Requirement: Go to the line with "The easiest way" in the entries below and write out every line from there through the line with "para wallpaper engine</h1>", exactly and without pictures.

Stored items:
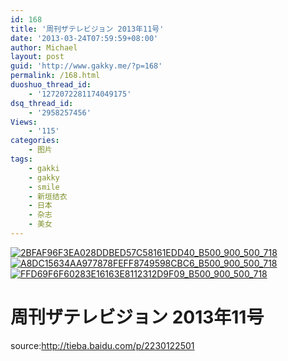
 ```yaml
---
id: 168
title: '周刊ザテレビジョン 2013年11号'
date: '2013-03-24T07:59:59+08:00'
author: Michael
layout: post
guid: 'http://www.gakky.me/?p=168'
permalink: /168.html
duoshuo_thread_id:
    - '1272072281174049175'
dsq_thread_id:
    - '2958257456'
Views:
    - '115'
categories:
    - 图片
tags:
    - gakki
    - gakky
    - smile
    - 新垣结衣
    - 日本
    - 杂志
    - 美女
---
```


[![2BFAF96F3EA028DDBED57C58161EDD40_B500_900_500_718](http://www.yui-aragaki.org/wp-content/uploads/img/2BFAF96F3EA028DDBED57C58161EDD40_B500_900_500_718.jpeg)](http://www.yui-aragaki.org/wp-content/uploads/img/2BFAF96F3EA028DDBED57C58161EDD40_B1280_1280_1280_1839.jpeg) [![A8DC15634AA977878FEFF8749598CBC6_B500_900_500_718](http://www.yui-aragaki.org/wp-content/uploads/img/A8DC15634AA977878FEFF8749598CBC6_B500_900_500_718.jpeg)](http://www.yui-aragaki.org/wp-content/uploads/img/A8DC15634AA977878FEFF8749598CBC6_B1280_1280_1280_1839.jpeg) [![FFD69F6F60283E16163E8112312D9F09_B500_900_500_718](http://www.yui-aragaki.org/wp-content/uploads/img/FFD69F6F60283E16163E8112312D9F09_B500_900_500_718.jpeg)](http://www.yui-aragaki.org/wp-content/uploads/img/FFD69F6F60283E16163E8112312D9F09_B1280_1280_1280_1839.jpeg)

# 周刊ザテレビジョン 2013年11号

source:<http://tieba.baidu.com/p/2230122501>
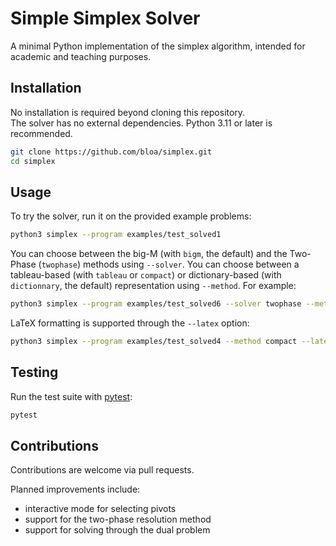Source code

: # Simple Simplex Solver

A minimal Python implementation of the simplex algorithm, intended for academic and teaching purposes.


## Installation

No installation is required beyond cloning this repository.  
The solver has no external dependencies.
Python 3.11 or later is recommended.

```bash
git clone https://github.com/bloa/simplex.git
cd simplex
```


## Usage

To try the solver, run it on the provided example problems:

```bash
python3 simplex --program examples/test_solved1
```

You can choose between the big-M (with `bigm`, the default) and the Two-Phase (`twophase`) methods using `--solver`.
You can choose between a tableau-based (with `tableau` or `compact`) or dictionary-based (with `dictionnary`, the default) representation using `--method`.
For example:

```bash
python3 simplex --program examples/test_solved6 --solver twophase --method tableau
```

LaTeX formatting is supported through the `--latex` option:

```bash
python3 simplex --program examples/test_solved4 --method compact --latex
```

## Testing

Run the test suite with [pytest](https://pytest.org/):

```bash
pytest
```

## Contributions

Contributions are welcome via pull requests.

Planned improvements include:
- interactive mode for selecting pivots
- support for the two-phase resolution method
- support for solving through the dual problem
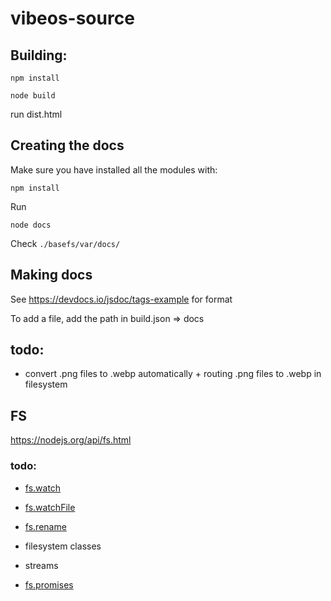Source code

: # vibeos-source

## Building:

```npm install```

```node build```

run dist.html

## Creating the docs

Make sure you have installed all the modules with:

```npm install```

Run

```node docs```

Check ```./basefs/var/docs/```

## Making docs

See https://devdocs.io/jsdoc/tags-example for format

To add a file, add the path in build.json => docs

## todo:

- convert .png files to .webp automatically + routing .png files to .webp in filesystem

## FS

https://nodejs.org/api/fs.html

### todo:

- [fs.watch](https://nodejs.org/api/fs.html#fs_fs_watch_filename_options_listener)

- [fs.watchFile](https://nodejs.org/api/fs.html#fs_fs_watchfile_filename_options_listener)

- [fs.rename](https://nodejs.org/api/fs.html#fs_fs_rename_oldpath_newpath_callback)

- filesystem classes

- streams

- [fs.promises](https://nodejs.org/api/fs.html#fs_fs_promises_api)
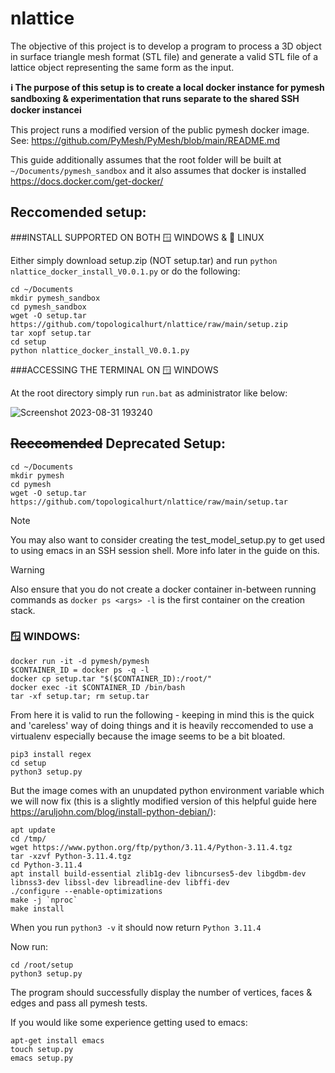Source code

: # nlattice
The objective of this project is to develop a program to process a 3D object in surface triangle mesh format (STL file) and generate a valid STL file of a lattice object representing the same form as the input. 

__ℹ️ The purpose of this setup is to create a local docker instance for pymesh sandboxing & experimentation that runs separate to the shared SSH docker instanceℹ️__

This project runs a modified version of the public pymesh docker image. See: https://github.com/PyMesh/PyMesh/blob/main/README.md

This guide additionally assumes that the root folder will be built at ```~/Documents/pymesh_sandbox``` and it also assumes that docker is installed https://docs.docker.com/get-docker/

## Reccomended setup:

###INSTALL SUPPORTED ON BOTH 🪟 WINDOWS & 🐧 LINUX

Either simply download setup.zip (NOT setup.tar) and run ```python nlattice_docker_install_V0.0.1.py``` or do the following:

```
cd ~/Documents
mkdir pymesh_sandbox
cd pymesh_sandbox
wget -O setup.tar https://github.com/topologicalhurt/nlattice/raw/main/setup.zip
tar xopf setup.tar
cd setup
python nlattice_docker_install_V0.0.1.py
```

###ACCESSING THE TERMINAL ON 🪟 WINDOWS

At the root directory simply run ```run.bat``` as administrator like below:

![Screenshot 2023-08-31 193240](https://github.com/topologicalhurt/nlattice/assets/85112999/278738f5-51d6-4b4a-b192-24e0393818f0)


## ~~Reccomended~~ Deprecated Setup:

```
cd ~/Documents
mkdir pymesh
cd pymesh
wget -O setup.tar https://github.com/topologicalhurt/nlattice/raw/main/setup.tar
```

> [!NOTE]
> You may also want to consider creating the test_model_setup.py to get used to using emacs in an SSH session shell. More info later in the guide on this.

> [!WARNING]
> Also ensure that you do not create a docker container in-between running commands as ```docker ps <args> -l``` is the first container on the creation stack.

### 🪟 WINDOWS:

```
docker run -it -d pymesh/pymesh
$CONTAINER_ID = docker ps -q -l
docker cp setup.tar "$($CONTAINER_ID):/root/"
docker exec -it $CONTAINER_ID /bin/bash
tar -xf setup.tar; rm setup.tar
```

From here it is valid to run the following - keeping in mind this is the quick and 'careless' way of doing things and it is heavily reccomended to use a virtualenv especially because the image seems to be a bit bloated.

```
pip3 install regex
cd setup
python3 setup.py
```

But the image comes with an unupdated python environment variable which we will now fix (this is a slightly modified version of this helpful guide here https://aruljohn.com/blog/install-python-debian/):

```
apt update
cd /tmp/
wget https://www.python.org/ftp/python/3.11.4/Python-3.11.4.tgz
tar -xzvf Python-3.11.4.tgz
cd Python-3.11.4
apt install build-essential zlib1g-dev libncurses5-dev libgdbm-dev libnss3-dev libssl-dev libreadline-dev libffi-dev
./configure --enable-optimizations
make -j `nproc`
make install
```

When you run ```python3 -v``` it should now return ```Python 3.11.4```

Now run:

```
cd /root/setup
python3 setup.py
```

The program should successfully display the number of vertices, faces & edges and pass all pymesh tests.

If you would like some experience getting used to emacs:

```
apt-get install emacs
touch setup.py
emacs setup.py
```
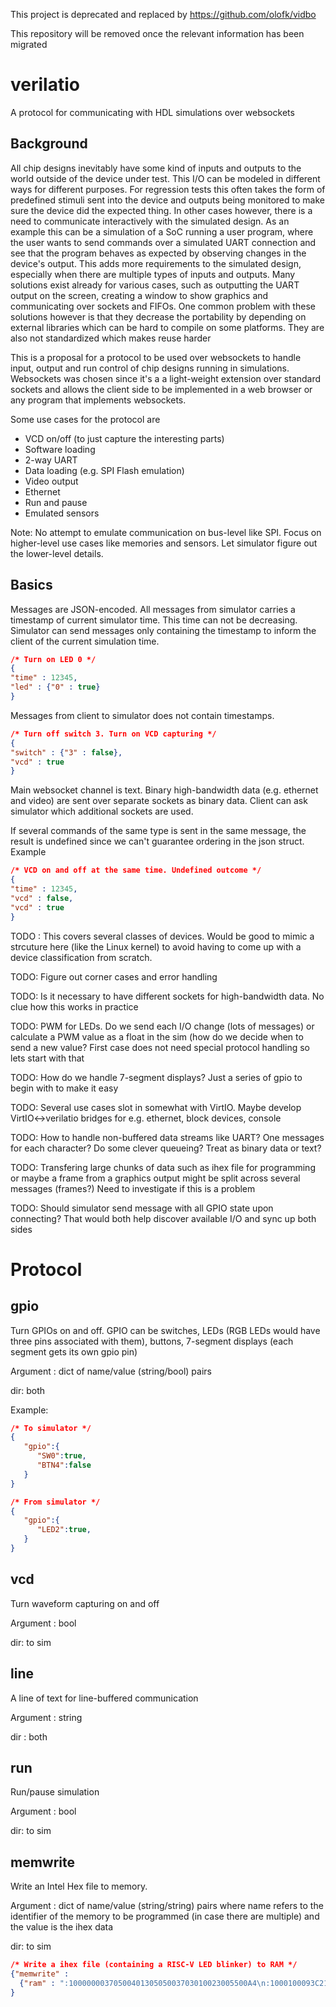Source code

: This project is deprecated and replaced by https://github.com/olofk/vidbo

This repository will be removed once the relevant information has been migrated

# verilatio
A protocol for communicating with HDL simulations over websockets

## Background
All chip designs inevitably have some kind of inputs and outputs to the world outside of the device under test. This I/O can be modeled in different ways for different purposes. For regression tests this often takes the form of predefined stimuli sent into the device and outputs being monitored to make sure the device did the expected thing. In other cases however, there is a need to communicate interactively with the simulated design. As an example this can be a simulation of a SoC running a user program, where the user wants to send commands over a simulated UART connection and see that the program behaves as expected by observing changes in the device's output. This adds more requirements to the simulated design, especially when there are multiple types of inputs and outputs. Many solutions exist already for various cases, such as outputting the UART output on the screen, creating a window to show graphics and communicating over sockets and FIFOs. One common problem with these solutions however is that they decrease the portability by depending on external libraries which can be hard to compile on some platforms. They are also not standardized which makes reuse harder

This is a proposal for a protocol to be used over websockets to handle input, output and run control of chip designs running in simulations. Websockets was chosen since it's a a light-weight extension over standard sockets and allows the client side to be implemented in a web browser or any program that implements websockets.

Some use cases for the protocol are

* VCD on/off (to just capture the interesting parts)
* Software loading
* 2-way UART
* Data loading (e.g. SPI Flash emulation)
* Video output
* Ethernet
* Run and pause
* Emulated sensors

Note: No attempt to emulate communication on bus-level like SPI. Focus on higher-level use cases like memories and sensors. Let simulator figure out the lower-level details.

Basics
------
Messages are JSON-encoded. All messages from simulator carries a timestamp of current simulator time. This time can not be decreasing. Simulator can send messages only containing the timestamp to inform the client of the current simulation time.

```json
/* Turn on LED 0 */
{
"time" : 12345,
"led" : {"0" : true}
}
```

Messages from client to simulator does not contain timestamps.

```json
/* Turn off switch 3. Turn on VCD capturing */
{
"switch" : {"3" : false},
"vcd" : true
}
```

Main websocket channel is text. Binary high-bandwidth data (e.g. ethernet and video) are sent over separate sockets as binary data. Client can ask simulator which additional sockets are used.

If several commands of the same type is sent in the same message, the result is undefined since we can't guarantee ordering in the json struct. Example

```json
/* VCD on and off at the same time. Undefined outcome */
{
"time" : 12345,
"vcd" : false,
"vcd" : true
}
```

TODO : This covers several classes of devices. Would be good to mimic a strcuture here (like the Linux kernel) to avoid having to come up with a device classification from scratch.

TODO: Figure out corner cases and error handling

TODO: Is it necessary to have different sockets for high-bandwidth data. No clue how this works in practice

TODO: PWM for LEDs. Do we send each I/O change (lots of messages) or calculate a PWM value as a float in the sim (how do we decide when to send a new value? First case does not need special protocol handling so lets start with that

TODO: How do we handle 7-segment displays? Just a series of gpio to begin with to make it easy

TODO: Several use cases slot in somewhat with VirtIO. Maybe develop VirtIO<->verilatio bridges for e.g. ethernet, block devices, console

TODO: How to handle non-buffered data streams like UART? One messages for each character? Do some clever queueing? Treat as binary data or text?

TODO: Transfering large chunks of data such as ihex file for programming or maybe a frame from a graphics output might be split across several messages (frames?) Need to investigate if this is a problem

TODO: Should simulator send message with all GPIO state upon connecting? That would both help discover available I/O and sync up both sides

# Protocol

gpio
----
Turn GPIOs on and off. GPIO can be switches, LEDs (RGB LEDs would have three pins associated with them), buttons, 7-segment displays (each segment gets its own gpio pin)

Argument : dict of name/value (string/bool) pairs

dir: both

Example:
```json
/* To simulator */
{
   "gpio":{
      "SW0":true,
      "BTN4":false
   }
}

/* From simulator */
{
   "gpio":{
      "LED2":true,
   }
}
```

vcd
---
Turn waveform capturing on and off

Argument : bool

dir: to sim

line
----
A line of text for line-buffered communication

Argument : string

dir : both

run
---
Run/pause simulation

Argument : bool

dir: to sim

memwrite
--------
Write an Intel Hex file to memory.

Argument : dict of name/value (string/string) pairs where name refers to the identifier of the memory to be programmed (in case there are multiple) and the value is the ihex data

dir: to sim

```json
/* Write a ihex file (containing a RISC-V LED blinker) to RAM */
{"memwrite" :
  {"ram" : ":1000000037050040130505003703010023005500A4\n:1000100093C21200B373000093831300E31E73FEB8\n:040020006FF0DFFEA0\n:00000001FF"}
}
```
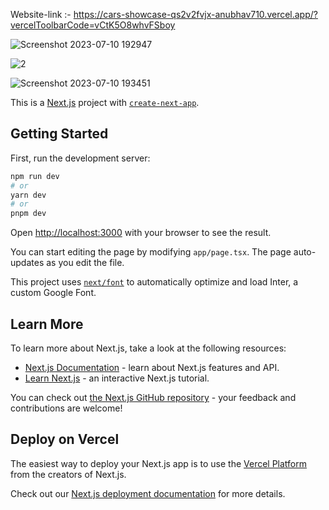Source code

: Website-link :- https://cars-showcase-qs2v2fvjx-anubhav710.vercel.app/?vercelToolbarCode=vCtK5O8whvFSboy



![Screenshot 2023-07-10 192947](https://github.com/Anubhav710/cars_showcase/assets/100343499/8edc561d-3ff1-4cf6-a930-0ea6c5911722)

![2](https://github.com/Anubhav710/cars_showcase/assets/100343499/78871b3c-49c1-4a18-b085-b3a128c188ec)




![Screenshot 2023-07-10 193451](https://github.com/Anubhav710/cars_showcase/assets/100343499/0e483b10-6af7-4e3b-a1d2-269efa858097)


This is a [Next.js](https://nextjs.org/) project with [`create-next-app`](https://github.com/vercel/next.js/tree/canary/packages/create-next-app).
## Getting Started

First, run the development server:

```bash
npm run dev
# or
yarn dev
# or
pnpm dev
```

Open [http://localhost:3000](http://localhost:3000) with your browser to see the result.

You can start editing the page by modifying `app/page.tsx`. The page auto-updates as you edit the file.

This project uses [`next/font`](https://nextjs.org/docs/basic-features/font-optimization) to automatically optimize and load Inter, a custom Google Font.

## Learn More

To learn more about Next.js, take a look at the following resources:

- [Next.js Documentation](https://nextjs.org/docs) - learn about Next.js features and API.
- [Learn Next.js](https://nextjs.org/learn) - an interactive Next.js tutorial.

You can check out [the Next.js GitHub repository](https://github.com/vercel/next.js/) - your feedback and contributions are welcome!

## Deploy on Vercel

The easiest way to deploy your Next.js app is to use the [Vercel Platform](https://vercel.com/new?utm_medium=default-template&filter=next.js&utm_source=create-next-app&utm_campaign=create-next-app-readme) from the creators of Next.js.

Check out our [Next.js deployment documentation](https://nextjs.org/docs/deployment) for more details.
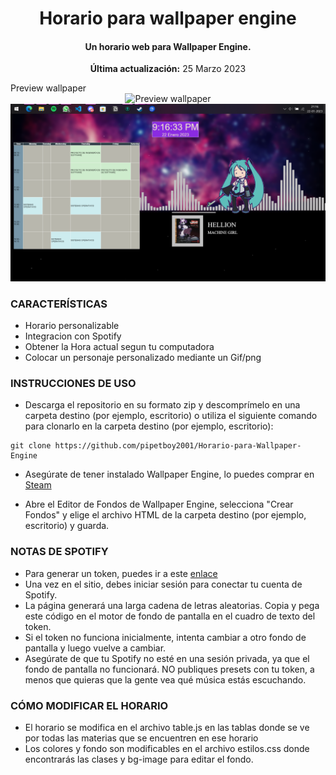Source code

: <center>
    <h1 align="center">Horario para wallpaper engine</h1>
    <h4 align="center">Un horario web para Wallpaper Engine.</h4>
    <p align="center">
        <strong>Última actualización:</strong> 25 Marzo 2023<br>
    </p>
</center>
Preview wallpaper
<center>
    <img src="./preview.gif" alt="Preview wallpaper">
    <img src="./preview.png" alt="Preview wallpaper">
</center>

### CARACTERÍSTICAS
- Horario personalizable
- Integracion con Spotify 
- Obtener la Hora actual segun tu computadora
- Colocar un personaje personalizado mediante un Gif/png

### INSTRUCCIONES DE USO

- Descarga el repositorio en su formato zip y descomprímelo en una carpeta destino (por ejemplo, escritorio) o utiliza el siguiente comando para clonarlo en la carpeta destino (por ejemplo, escritorio):
``` 
git clone https://github.com/pipetboy2001/Horario-para-Wallpaper-Engine
```

- Asegúrate de tener instalado Wallpaper Engine, lo puedes comprar en [Steam](https://store.steampowered.com/app/431960/Wallpaper_Engine/)

- Abre el Editor de Fondos de Wallpaper Engine, selecciona "Crear Fondos" y elige el archivo HTML de la carpeta destino (por ejemplo, escritorio) y guarda.


### NOTAS DE SPOTIFY
- Para generar un token, puedes ir a este [enlace](spotify-visualiser.vercel.app)
- Una vez en el sitio, debes iniciar sesión para conectar tu cuenta de Spotify.
- La página generará una larga cadena de letras aleatorias. Copia y pega este código en el motor de fondo de pantalla en el cuadro de texto del token.
- Si el token no funciona inicialmente, intenta cambiar a otro fondo de pantalla y luego vuelve a cambiar.
- Asegúrate de que tu Spotify no esté en una sesión privada, ya que el fondo de pantalla no funcionará.
NO publiques presets con tu token, a menos que quieras que la gente vea qué música estás escuchando.

### CÓMO MODIFICAR EL HORARIO
- El horario se modifica en el archivo table.js en las tablas donde se ve por todas las materias que se encuentren en ese horario
- Los colores y fondo son modificables en el archivo estilos.css donde encontrarás las clases y bg-image para editar el fondo.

Expected output:
The easiest way to deploy your Next.js app is to use the [Vercel Platform](https://vercel.com/new?utm_medium=default-template&filter=next.js&utm_source=create-next-app&utm_campaign=create-next-app-readme) from the creators of Next.js.

Check out our [Next.js deployment documentation](https://nextjs.org/docs/deployment) for more details.
Source code

: <center>
    <h1 align="center">Horario para wallpaper engine</h1>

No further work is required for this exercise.